I spent a lot of time trying to discover the cause of the condition but have not found an definite answer. I do have a suspicion that it is a deficiency problem. The reason I say that is the condition only happens in one of my tanks; another aquarium with the same Java Ferns (which came from the same plants) does not experience this problem. Both tanks have equivalent equipment and are fertilized identically. The difference between the two tanks is in one my Java Ferns are growing on driftwood and in the other the Java Ferns are growing on stones. In the tank with the driftwood my Java Ferns experience the problem; in the aquarium with the stones no problems. The stones are a type of limestone and do effect my water chemistry. In the "driftwood tank" KH of water is 0.5 dKH and the GH is 9.0 dGH. In the "stone tank" the KH is 4.0 and the GH is 10.0 dGH.
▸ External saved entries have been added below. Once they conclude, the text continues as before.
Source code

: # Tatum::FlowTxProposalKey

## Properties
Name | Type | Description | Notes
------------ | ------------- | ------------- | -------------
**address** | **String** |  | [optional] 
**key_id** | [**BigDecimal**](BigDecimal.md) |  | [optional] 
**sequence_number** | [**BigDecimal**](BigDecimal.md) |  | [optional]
The bottom line is we have really soft water where I live in Seattle; typically the water comes out of the faucet 0.5 dKH / 4.0 dGH. I found that to correct the "melting" problem I need to maintain my EI fertilizer dosing (with extra iron, and Flourish Comprehensive) and add a little Baking Soda to raise the KH to at least 2.0 dKH and Seachem Equilibrium (for calcium, magnesium, and other micros) to raise the GH to about 5.0 - 6.0 dGH.

If you are fertilizing properly, and the Java Ferns do not recover in a couple of weeks, you may want to look into deficiency possibilities.


----------



## jp80911 (Dec 3, 2010)

By melting I mean the green leaves turn brown and some of them starts to get a little mushy. I think some of them are dying.
I believe the water conditions are very different. I don't bury the rhizome, I bury part of the roots or just use few medium size gravel to hold the root down. 
The melting is actually at a middle of a big cluster of java fern where it's somewhat free floating, I have both ends held down by gravel or driftwood (just the roots not the rhizome)
I also have the same batch of fern in other location of the tank and in an other tank. they all seem to do ok. I'll see if the rhizome are "melting" as well, if yes then I'll have to remove them.


----------